Australia needs a national framework supported by a patient-led, patient-co-designed, public-private consortia.
This national collaboration network will link patient advocacy groups (e.g. Genetics Alliance Australia), research foundations, policymakers, Genomics Australia, academic societies and networks (e.g. HGSA, AFGN), clinical organisations, national facilities, contract manufacturers and industry in service of a common mission. Academics spearheading implementation science can help design the road map for clinical integration. A governance structure supported by clinical nodes with multidisciplinary teams will be required to support decision-making and prioritisation. There is capacity to scale, share and exchange the therapeutic constructs with other countries through network partnerships, such that N=1 becomes N=100+.

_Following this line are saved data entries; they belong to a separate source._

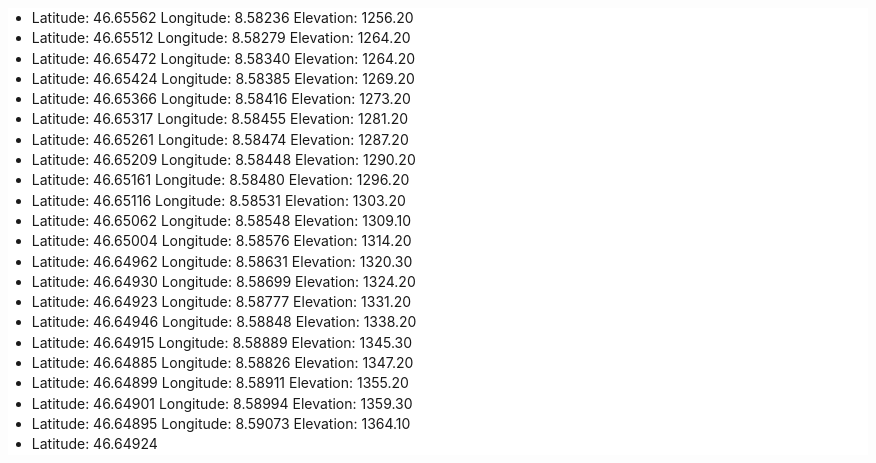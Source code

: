   - Latitude: 46.65562
    Longitude: 8.58236
    Elevation: 1256.20
  - Latitude: 46.65512
    Longitude: 8.58279
    Elevation: 1264.20
  - Latitude: 46.65472
    Longitude: 8.58340
    Elevation: 1264.20
  - Latitude: 46.65424
    Longitude: 8.58385
    Elevation: 1269.20
  - Latitude: 46.65366
    Longitude: 8.58416
    Elevation: 1273.20
  - Latitude: 46.65317
    Longitude: 8.58455
    Elevation: 1281.20
  - Latitude: 46.65261
    Longitude: 8.58474
    Elevation: 1287.20
  - Latitude: 46.65209
    Longitude: 8.58448
    Elevation: 1290.20
  - Latitude: 46.65161
    Longitude: 8.58480
    Elevation: 1296.20
  - Latitude: 46.65116
    Longitude: 8.58531
    Elevation: 1303.20
  - Latitude: 46.65062
    Longitude: 8.58548
    Elevation: 1309.10
  - Latitude: 46.65004
    Longitude: 8.58576
    Elevation: 1314.20
  - Latitude: 46.64962
    Longitude: 8.58631
    Elevation: 1320.30
  - Latitude: 46.64930
    Longitude: 8.58699
    Elevation: 1324.20
  - Latitude: 46.64923
    Longitude: 8.58777
    Elevation: 1331.20
  - Latitude: 46.64946
    Longitude: 8.58848
    Elevation: 1338.20
  - Latitude: 46.64915
    Longitude: 8.58889
    Elevation: 1345.30
  - Latitude: 46.64885
    Longitude: 8.58826
    Elevation: 1347.20
  - Latitude: 46.64899
    Longitude: 8.58911
    Elevation: 1355.20
  - Latitude: 46.64901
    Longitude: 8.58994
    Elevation: 1359.30
  - Latitude: 46.64895
    Longitude: 8.59073
    Elevation: 1364.10
  - Latitude: 46.64924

The cost-benefit ratio and economic benefits can be quantified, while the societal impacts will be immeasurable. Health budget offset will be realised, considering the lifetime cost of disease, dependency on allied health services and NDIS funding for devices, prostheses, and assistive technologies, etc. Improved mental health of patients would enhance community and workplace participation. Patients will realise their full academic and professional potential and live independently. Parents will hold on to the homes.
Personalised gene therapy is ready for prime time. It’s time to act because patients can’t wait, and it’s the right thing to do.
Five ways you can take action now:
- Exploring the topic and find out what government is doing for rare diseases HERE
- Share your opinion via LinkedIn.
- Get involved in shaping the future of Genomics Australia and the review the National Health Genomic Policy Framework by writing to the department (genomics@health.gov.au)
- Write to your Member of Parliament
- Advocate for rare genetic diseases within your professional and social communities.
EXTRA Bits:
The National Strategic Action Plan for Rare Diseases (26 February 2020) Priority Action 2.4.1.2 commits Australia to “Align with and build on the existing National Health Genomics Policy Framework for the systematic, equitable and timely delivery of genomic services, such as genetic testing (diagnostics) and gene therapies (treatments) and genetic counselling to Australians with, suspected of having, or with an increased chance of a rare disease.” It is not clear how we are achieving this.
The MRFF Clinical Trials Activity Initiative provides funding to attract trials sponsored by overseas innovators to Australia but does not specifically consider personalised, bespoke gene therapy trials.
The Life Saving Drugs Program (LSDP) is a must have - it pays for specific essential medicines to treat patients with ultra-rare and life-threatening diseases - provided there is an approved drug or biologic somewhere in the world that can be repurposed for that rare condition.
The Australian Genomics Priorities report (April 2024, p16) acknowledged the crucial role of substantial government funding in advancing gene therapy for ultra-rare diseases, that a sustainable nationally coordinated Australian clinical trials framework is needed, and that relying on industry partnerships may not suffice.